Talk | Technical | English

It is common to have many doubts when dealing with real estate markets. When looking for a house, we usually ask ourselves “How much should that house be worth?” or “Is there a neighborhood similar to the one I like?” On the contrary, when selling a house, apart from the obligatory doubt, “At which price should I put the ad?”, we might ask ourselves “Why can’t I sell my apartment? or “How can I speed up the sale of my house?”. To answer all these questions, within the idealista Data Crew team we strive to improve our products and create new ones through advanced data exploitation.


Today we share our experience with a project that tries to answer a few questions from those who face the hard task of selling a house. Selling a home is not easy. First we have to get an idea of ​​its value, which can be difficult without information about the price of similar houses. Moreover, if we want to quickly sell the house, we have to set a relatively low price to make the listing attractive. In order to choose the right balance between asking price and marketing time, we need to know how long it takes on average for houses to sell, but also how each feature of the ad (in particular its asking price) matters in determining the marketing time.
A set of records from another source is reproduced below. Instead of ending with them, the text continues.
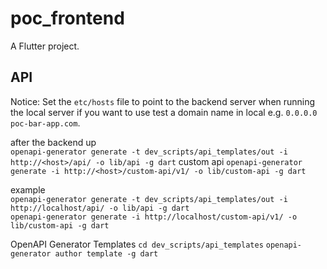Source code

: # poc_frontend
A Flutter project.

## API
Notice: Set the `etc/hosts` file to point to the backend server when running the local server if you want to use test a domain name in local e.g. `0.0.0.0 poc-bar-app.com`. 


after the backend up  
`openapi-generator generate -t dev_scripts/api_templates/out -i http://<host>/api/ -o lib/api -g dart`
custom api
`openapi-generator generate -i http://<host>/custom-api/v1/ -o lib/custom-api -g dart`

example  
`openapi-generator generate -t dev_scripts/api_templates/out -i http://localhost/api/ -o lib/api -g dart`  
`openapi-generator generate -i http://localhost/custom-api/v1/ -o lib/custom-api -g dart`


OpenAPI Generator Templates 
`cd dev_scripts/api_templates`
`openapi-generator author template -g dart`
In many questions we face as data scientists we rely on regression or classification models. Here we make an exception by applying Survival Analysis, a branch of statistics that deals with predicting the time until an event occurs. While this technique has its origin in medical research, today survival analysis can be used in many areas: for instance manufacturing companies use it to predict the life of their machines, or sales departments to predict customer churn.


In idealista we dispose of data from millions of ads related to properties for sale and rent in Spain, Italy, and Portugal. We analyze the life of each ad throughout all its phases, since the market entry up to the exit. Each ad is characterized by an expected time on the market (its “life expectancy”) due to factors that affect its sale probability. Some of these factors depend on property characteristics, others on market conditions. Our goal is to identify which of these factors matter in determining the likelihood of a sale. We use a standard Cox Proportional Hazard model, which, due to its simplicity and interpretability of the results, is usually considered the workhorse model in survival analysis.


We feed the model with info about the most recent ads that passed through the idealista portal. The model learns the key characteristics that make a listing attractive to the market. Equipped with this knowledge, the model estimates the expected marketing time, sale and rental probabilities of any advertisement currently listed in the portal. In addition, the model opens the door to the possibility of simulating “what if?” scenarios in which, for instance, we wonder how the marketing time varies if we apply a renovation to the property, reduce the asking price, and so on…


What do we learn from all this? That there is life beyond regression and classification models, such as survival analysis. Although this technique comes from the medical field, quite far from the digital and real estate fields, it allows to obtain very interesting results. For this reason, in the idealista Data Crew team we are always open to taking into account what is being done with data in other sectors, no matter how different they are from ours.